===== Extracted material

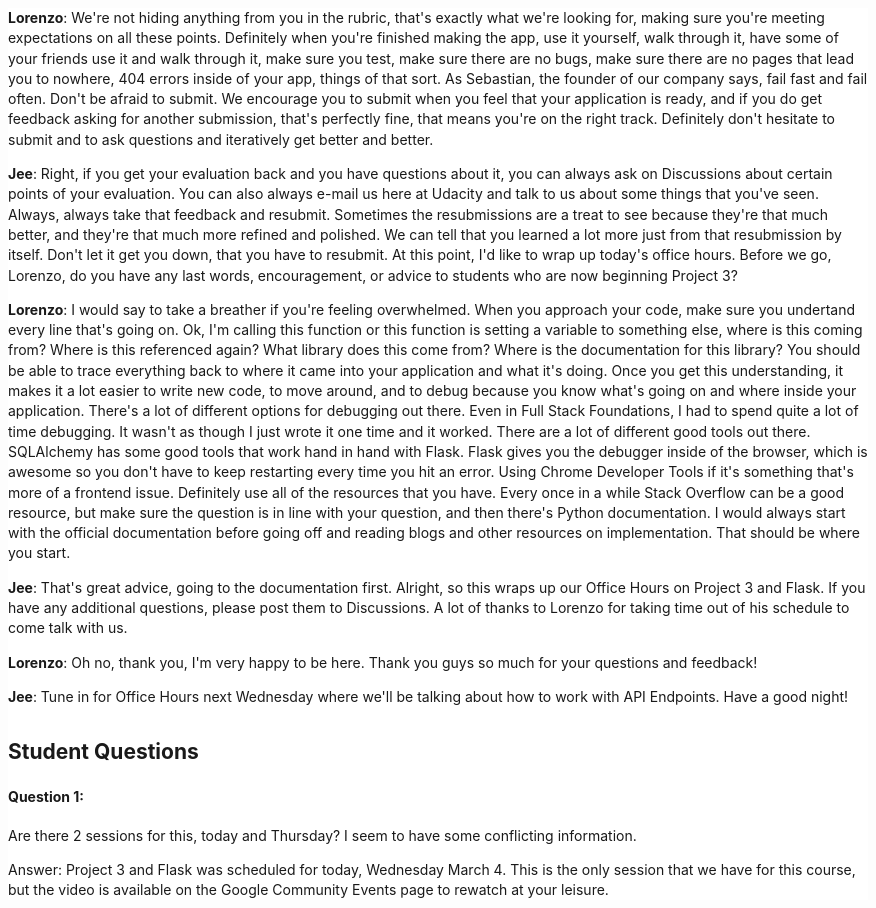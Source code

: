 **Lorenzo**: We're not hiding anything from you in the rubric, that's exactly what we're looking for, making sure you're meeting expectations on all these points. Definitely when you're finished making the app, use it yourself, walk through it, have some of your friends use it and walk through it, make sure you test, make sure there are no bugs, make sure there are no pages that lead you to nowhere, 404 errors inside of your app, things of that sort. As Sebastian, the founder of our company says, fail fast and fail often. Don't be afraid to submit. We encourage you to submit when you feel that your application is ready, and if you do get feedback asking for another submission, that's perfectly fine, that means you're on the right track. Definitely don't hesitate to submit and to ask questions and iteratively get better and better.

**Jee**: Right, if you get your evaluation back and you have questions about it, you can always ask on Discussions about certain points of your evaluation. You can also always e-mail us here at Udacity and talk to us about some things that you've seen. Always, always take that feedback and resubmit. Sometimes the resubmissions are a treat to see because they're that much better, and they're that much more refined and polished. We can tell that you learned a lot more just from that resubmission by itself. Don't let it get you down, that you have to resubmit. At this point, I'd like to wrap up today's office hours. Before we go, Lorenzo, do you have any last words, encouragement, or advice to students who are now beginning Project 3?

**Lorenzo**: I would say to take a breather if you're feeling overwhelmed. When you approach your code, make sure you undertand every line that's going on. Ok, I'm calling this function or this function is setting a variable to something else, where is this coming from? Where is this referenced again? What library does this come from? Where is the documentation for this library? You should be able to trace everything back to where it came into your application and what it's doing. Once you get this understanding, it makes it a lot easier to write new code, to move around, and to debug because you know what's going on and where inside your application. There's a lot of different options for debugging out there. Even in Full Stack Foundations, I had to spend quite a lot of time debugging. It wasn't as though I just wrote it one time and it worked. There are a lot of different good tools out there. SQLAlchemy has some good tools that work hand in hand with Flask. Flask gives you the debugger inside of the browser, which is awesome so you don't have to keep restarting every time you hit an error. Using Chrome Developer Tools if it's something that's more of a frontend issue. Definitely use all of the resources that you have. Every once in a while Stack Overflow can be a good resource, but make sure the question is in line with your question, and then there's Python documentation. I would always start with the official documentation before going off and reading blogs and other resources on implementation. That should be where you start.

**Jee**: That's great advice, going to the documentation first. Alright, so this wraps up our Office Hours on Project 3 and Flask. If you have any additional questions, please post them to Discussions. A lot of thanks to Lorenzo for taking time out of his schedule to  come talk with us.

**Lorenzo**: Oh no, thank you, I'm very happy to be here. Thank you guys so much for your questions and feedback!

**Jee**: Tune in for Office Hours next Wednesday where we'll be talking about how to work with API Endpoints. Have a good night!

## Student Questions

#### Question 1:
Are there 2 sessions for this, today and Thursday? I seem to have some conflicting information.

Answer: Project 3 and Flask was scheduled for today, Wednesday March 4. This is the only session that we have for this course, but the video is available on the Google Community Events page to rewatch at your leisure.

==========

Please copy every line of the data that carries the string "about".

• **Written solution**:
**Jee**: Right, if you get your evaluation back and you have questions about it, you can always ask on Discussions about certain points of your evaluation. You can also always e-mail us here at Udacity and talk to us about some things that you've seen. Always, always take that feedback and resubmit. Sometimes the resubmissions are a treat to see because they're that much better, and they're that much more refined and polished. We can tell that you learned a lot more just from that resubmission by itself. Don't let it get you down, that you have to resubmit. At this point, I'd like to wrap up today's office hours. Before we go, Lorenzo, do you have any last words, encouragement, or advice to students who are now beginning Project 3?
**Jee**: Tune in for Office Hours next Wednesday where we'll be talking about how to work with API Endpoints. Have a good night!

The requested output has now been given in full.